## INSTRUCTIONS TO FOLLOW
Copy the listing that follows, line for line, without a single difference.

--- PROVIDED DATA ---

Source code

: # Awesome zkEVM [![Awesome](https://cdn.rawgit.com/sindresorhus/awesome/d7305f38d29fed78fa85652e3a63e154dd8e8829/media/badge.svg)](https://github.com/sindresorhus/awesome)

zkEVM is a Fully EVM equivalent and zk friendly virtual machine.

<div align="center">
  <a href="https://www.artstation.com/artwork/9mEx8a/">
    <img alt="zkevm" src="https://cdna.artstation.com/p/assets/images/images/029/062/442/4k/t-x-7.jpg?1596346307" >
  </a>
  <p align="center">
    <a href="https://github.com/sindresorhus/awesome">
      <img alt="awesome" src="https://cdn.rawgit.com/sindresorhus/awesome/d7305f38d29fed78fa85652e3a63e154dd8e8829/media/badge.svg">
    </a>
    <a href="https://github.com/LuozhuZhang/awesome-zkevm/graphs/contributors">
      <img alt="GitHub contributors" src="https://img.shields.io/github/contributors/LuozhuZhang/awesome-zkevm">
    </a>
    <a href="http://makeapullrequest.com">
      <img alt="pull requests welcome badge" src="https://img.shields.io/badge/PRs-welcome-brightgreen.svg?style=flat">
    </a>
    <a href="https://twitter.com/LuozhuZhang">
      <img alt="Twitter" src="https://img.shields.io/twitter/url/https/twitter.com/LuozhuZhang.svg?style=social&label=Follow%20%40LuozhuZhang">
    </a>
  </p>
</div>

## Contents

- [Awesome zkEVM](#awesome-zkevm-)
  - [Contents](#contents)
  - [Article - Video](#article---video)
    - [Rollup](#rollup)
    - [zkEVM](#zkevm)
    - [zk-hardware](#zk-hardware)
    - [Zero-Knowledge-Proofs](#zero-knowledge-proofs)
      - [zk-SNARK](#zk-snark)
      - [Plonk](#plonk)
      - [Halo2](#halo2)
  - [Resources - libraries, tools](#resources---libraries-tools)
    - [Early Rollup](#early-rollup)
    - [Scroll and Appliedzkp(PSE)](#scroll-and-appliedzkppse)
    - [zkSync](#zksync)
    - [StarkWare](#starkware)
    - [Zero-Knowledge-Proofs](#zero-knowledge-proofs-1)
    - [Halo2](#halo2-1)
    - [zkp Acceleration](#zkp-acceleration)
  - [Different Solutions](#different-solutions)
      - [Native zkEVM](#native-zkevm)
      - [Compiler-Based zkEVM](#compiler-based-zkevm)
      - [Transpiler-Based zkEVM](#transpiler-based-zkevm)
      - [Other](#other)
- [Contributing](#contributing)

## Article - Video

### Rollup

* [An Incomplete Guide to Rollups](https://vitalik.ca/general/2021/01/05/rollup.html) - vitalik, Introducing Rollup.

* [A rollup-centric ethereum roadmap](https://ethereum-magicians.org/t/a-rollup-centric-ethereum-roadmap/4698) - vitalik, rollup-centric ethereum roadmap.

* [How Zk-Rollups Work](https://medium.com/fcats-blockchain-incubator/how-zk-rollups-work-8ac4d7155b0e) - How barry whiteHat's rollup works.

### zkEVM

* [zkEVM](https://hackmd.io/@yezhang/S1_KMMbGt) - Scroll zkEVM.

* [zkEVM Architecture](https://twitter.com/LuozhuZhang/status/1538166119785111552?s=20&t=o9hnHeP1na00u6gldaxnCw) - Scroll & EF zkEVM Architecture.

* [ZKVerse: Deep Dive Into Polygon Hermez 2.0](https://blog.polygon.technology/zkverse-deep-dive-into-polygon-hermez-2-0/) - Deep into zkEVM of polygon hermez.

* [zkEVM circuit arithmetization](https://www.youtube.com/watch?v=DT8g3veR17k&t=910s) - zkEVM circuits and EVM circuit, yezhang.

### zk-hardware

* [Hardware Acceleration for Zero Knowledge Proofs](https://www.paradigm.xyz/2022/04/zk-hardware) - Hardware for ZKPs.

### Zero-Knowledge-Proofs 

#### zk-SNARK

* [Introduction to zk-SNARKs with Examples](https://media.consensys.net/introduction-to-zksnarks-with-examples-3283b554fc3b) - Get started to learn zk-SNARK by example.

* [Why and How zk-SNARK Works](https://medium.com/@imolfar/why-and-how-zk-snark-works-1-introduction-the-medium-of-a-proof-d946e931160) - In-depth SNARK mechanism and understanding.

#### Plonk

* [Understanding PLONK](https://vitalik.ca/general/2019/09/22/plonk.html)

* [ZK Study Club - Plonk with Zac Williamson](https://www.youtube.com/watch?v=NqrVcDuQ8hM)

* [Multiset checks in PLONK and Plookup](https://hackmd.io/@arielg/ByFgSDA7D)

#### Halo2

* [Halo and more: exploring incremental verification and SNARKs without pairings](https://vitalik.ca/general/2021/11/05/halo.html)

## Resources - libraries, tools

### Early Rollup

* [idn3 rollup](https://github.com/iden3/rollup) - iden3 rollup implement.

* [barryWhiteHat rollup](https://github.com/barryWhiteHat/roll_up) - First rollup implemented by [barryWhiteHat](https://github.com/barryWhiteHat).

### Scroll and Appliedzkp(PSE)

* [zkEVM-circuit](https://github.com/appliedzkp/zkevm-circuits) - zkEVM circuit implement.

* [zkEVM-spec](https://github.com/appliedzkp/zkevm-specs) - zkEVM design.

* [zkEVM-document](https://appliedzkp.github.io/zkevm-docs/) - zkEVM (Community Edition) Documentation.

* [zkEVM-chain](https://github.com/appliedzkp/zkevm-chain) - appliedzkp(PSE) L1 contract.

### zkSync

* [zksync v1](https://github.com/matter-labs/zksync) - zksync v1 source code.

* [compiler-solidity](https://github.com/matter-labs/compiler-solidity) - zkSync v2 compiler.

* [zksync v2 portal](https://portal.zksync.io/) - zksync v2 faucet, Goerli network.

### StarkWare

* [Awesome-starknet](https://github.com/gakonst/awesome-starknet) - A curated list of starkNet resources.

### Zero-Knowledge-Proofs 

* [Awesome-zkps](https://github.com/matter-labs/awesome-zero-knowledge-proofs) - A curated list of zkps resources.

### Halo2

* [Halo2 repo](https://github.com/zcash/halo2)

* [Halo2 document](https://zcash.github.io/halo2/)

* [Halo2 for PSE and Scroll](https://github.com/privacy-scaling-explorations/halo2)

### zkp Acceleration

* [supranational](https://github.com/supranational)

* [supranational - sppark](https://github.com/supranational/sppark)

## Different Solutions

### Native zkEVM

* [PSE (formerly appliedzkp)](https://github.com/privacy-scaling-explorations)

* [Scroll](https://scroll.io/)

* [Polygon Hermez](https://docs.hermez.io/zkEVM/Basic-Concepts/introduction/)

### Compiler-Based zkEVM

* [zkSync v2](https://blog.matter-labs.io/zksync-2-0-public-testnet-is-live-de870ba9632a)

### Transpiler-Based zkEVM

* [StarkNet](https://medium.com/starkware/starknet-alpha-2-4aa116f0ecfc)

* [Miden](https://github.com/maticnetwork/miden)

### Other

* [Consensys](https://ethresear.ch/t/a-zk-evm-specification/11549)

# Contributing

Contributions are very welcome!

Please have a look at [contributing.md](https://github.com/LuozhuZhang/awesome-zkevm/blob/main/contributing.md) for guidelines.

---

## FINISHED TASK
Source code

: # Awesome zkEVM [![Awesome](https://cdn.rawgit.com/sindresorhus/awesome/d7305f38d29fed78fa85652e3a63e154dd8e8829/media/badge.svg)](https://github.com/sindresorhus/awesome)

zkEVM is a Fully EVM equivalent and zk friendly virtual machine.

<div align="center">
  <a href="https://www.artstation.com/artwork/9mEx8a/">
    <img alt="zkevm" src="https://cdna.artstation.com/p/assets/images/images/029/062/442/4k/t-x-7.jpg?1596346307" >
  </a>
  <p align="center">
    <a href="https://github.com/sindresorhus/awesome">
      <img alt="awesome" src="https://cdn.rawgit.com/sindresorhus/awesome/d7305f38d29fed78fa85652e3a63e154dd8e8829/media/badge.svg">
    </a>
    <a href="https://github.com/LuozhuZhang/awesome-zkevm/graphs/contributors">
      <img alt="GitHub contributors" src="https://img.shields.io/github/contributors/LuozhuZhang/awesome-zkevm">
    </a>
    <a href="http://makeapullrequest.com">
      <img alt="pull requests welcome badge" src="https://img.shields.io/badge/PRs-welcome-brightgreen.svg?style=flat">
    </a>
    <a href="https://twitter.com/LuozhuZhang">
      <img alt="Twitter" src="https://img.shields.io/twitter/url/https/twitter.com/LuozhuZhang.svg?style=social&label=Follow%20%40LuozhuZhang">
    </a>
  </p>
</div>

## Contents

- [Awesome zkEVM](#awesome-zkevm-)
  - [Contents](#contents)
  - [Article - Video](#article---video)
    - [Rollup](#rollup)
    - [zkEVM](#zkevm)
    - [zk-hardware](#zk-hardware)
    - [Zero-Knowledge-Proofs](#zero-knowledge-proofs)
      - [zk-SNARK](#zk-snark)
      - [Plonk](#plonk)
      - [Halo2](#halo2)
  - [Resources - libraries, tools](#resources---libraries-tools)
    - [Early Rollup](#early-rollup)
    - [Scroll and Appliedzkp(PSE)](#scroll-and-appliedzkppse)
    - [zkSync](#zksync)
    - [StarkWare](#starkware)
    - [Zero-Knowledge-Proofs](#zero-knowledge-proofs-1)
    - [Halo2](#halo2-1)
    - [zkp Acceleration](#zkp-acceleration)
  - [Different Solutions](#different-solutions)
      - [Native zkEVM](#native-zkevm)
      - [Compiler-Based zkEVM](#compiler-based-zkevm)
      - [Transpiler-Based zkEVM](#transpiler-based-zkevm)
      - [Other](#other)
- [Contributing](#contributing)

## Article - Video

### Rollup

* [An Incomplete Guide to Rollups](https://vitalik.ca/general/2021/01/05/rollup.html) - vitalik, Introducing Rollup.

* [A rollup-centric ethereum roadmap](https://ethereum-magicians.org/t/a-rollup-centric-ethereum-roadmap/4698) - vitalik, rollup-centric ethereum roadmap.

* [How Zk-Rollups Work](https://medium.com/fcats-blockchain-incubator/how-zk-rollups-work-8ac4d7155b0e) - How barry whiteHat's rollup works.

### zkEVM

* [zkEVM](https://hackmd.io/@yezhang/S1_KMMbGt) - Scroll zkEVM.

* [zkEVM Architecture](https://twitter.com/LuozhuZhang/status/1538166119785111552?s=20&t=o9hnHeP1na00u6gldaxnCw) - Scroll & EF zkEVM Architecture.

* [ZKVerse: Deep Dive Into Polygon Hermez 2.0](https://blog.polygon.technology/zkverse-deep-dive-into-polygon-hermez-2-0/) - Deep into zkEVM of polygon hermez.

* [zkEVM circuit arithmetization](https://www.youtube.com/watch?v=DT8g3veR17k&t=910s) - zkEVM circuits and EVM circuit, yezhang.

### zk-hardware

* [Hardware Acceleration for Zero Knowledge Proofs](https://www.paradigm.xyz/2022/04/zk-hardware) - Hardware for ZKPs.

### Zero-Knowledge-Proofs 

#### zk-SNARK

* [Introduction to zk-SNARKs with Examples](https://media.consensys.net/introduction-to-zksnarks-with-examples-3283b554fc3b) - Get started to learn zk-SNARK by example.

* [Why and How zk-SNARK Works](https://medium.com/@imolfar/why-and-how-zk-snark-works-1-introduction-the-medium-of-a-proof-d946e931160) - In-depth SNARK mechanism and understanding.

#### Plonk

* [Understanding PLONK](https://vitalik.ca/general/2019/09/22/plonk.html)

* [ZK Study Club - Plonk with Zac Williamson](https://www.youtube.com/watch?v=NqrVcDuQ8hM)

* [Multiset checks in PLONK and Plookup](https://hackmd.io/@arielg/ByFgSDA7D)

#### Halo2

* [Halo and more: exploring incremental verification and SNARKs without pairings](https://vitalik.ca/general/2021/11/05/halo.html)

## Resources - libraries, tools

### Early Rollup

* [idn3 rollup](https://github.com/iden3/rollup) - iden3 rollup implement.

* [barryWhiteHat rollup](https://github.com/barryWhiteHat/roll_up) - First rollup implemented by [barryWhiteHat](https://github.com/barryWhiteHat).

### Scroll and Appliedzkp(PSE)

* [zkEVM-circuit](https://github.com/appliedzkp/zkevm-circuits) - zkEVM circuit implement.

* [zkEVM-spec](https://github.com/appliedzkp/zkevm-specs) - zkEVM design.

* [zkEVM-document](https://appliedzkp.github.io/zkevm-docs/) - zkEVM (Community Edition) Documentation.

* [zkEVM-chain](https://github.com/appliedzkp/zkevm-chain) - appliedzkp(PSE) L1 contract.

### zkSync

* [zksync v1](https://github.com/matter-labs/zksync) - zksync v1 source code.

* [compiler-solidity](https://github.com/matter-labs/compiler-solidity) - zkSync v2 compiler.

* [zksync v2 portal](https://portal.zksync.io/) - zksync v2 faucet, Goerli network.

### StarkWare

* [Awesome-starknet](https://github.com/gakonst/awesome-starknet) - A curated list of starkNet resources.

### Zero-Knowledge-Proofs 

* [Awesome-zkps](https://github.com/matter-labs/awesome-zero-knowledge-proofs) - A curated list of zkps resources.

### Halo2

* [Halo2 repo](https://github.com/zcash/halo2)

* [Halo2 document](https://zcash.github.io/halo2/)

* [Halo2 for PSE and Scroll](https://github.com/privacy-scaling-explorations/halo2)

### zkp Acceleration

* [supranational](https://github.com/supranational)

* [supranational - sppark](https://github.com/supranational/sppark)

## Different Solutions

### Native zkEVM

* [PSE (formerly appliedzkp)](https://github.com/privacy-scaling-explorations)

* [Scroll](https://scroll.io/)

* [Polygon Hermez](https://docs.hermez.io/zkEVM/Basic-Concepts/introduction/)

### Compiler-Based zkEVM

* [zkSync v2](https://blog.matter-labs.io/zksync-2-0-public-testnet-is-live-de870ba9632a)

### Transpiler-Based zkEVM

* [StarkNet](https://medium.com/starkware/starknet-alpha-2-4aa116f0ecfc)

* [Miden](https://github.com/maticnetwork/miden)

### Other

* [Consensys](https://ethresear.ch/t/a-zk-evm-specification/11549)

# Contributing

Contributions are very welcome!

Please have a look at [contributing.md](https://github.com/LuozhuZhang/awesome-zkevm/blob/main/contributing.md) for guidelines.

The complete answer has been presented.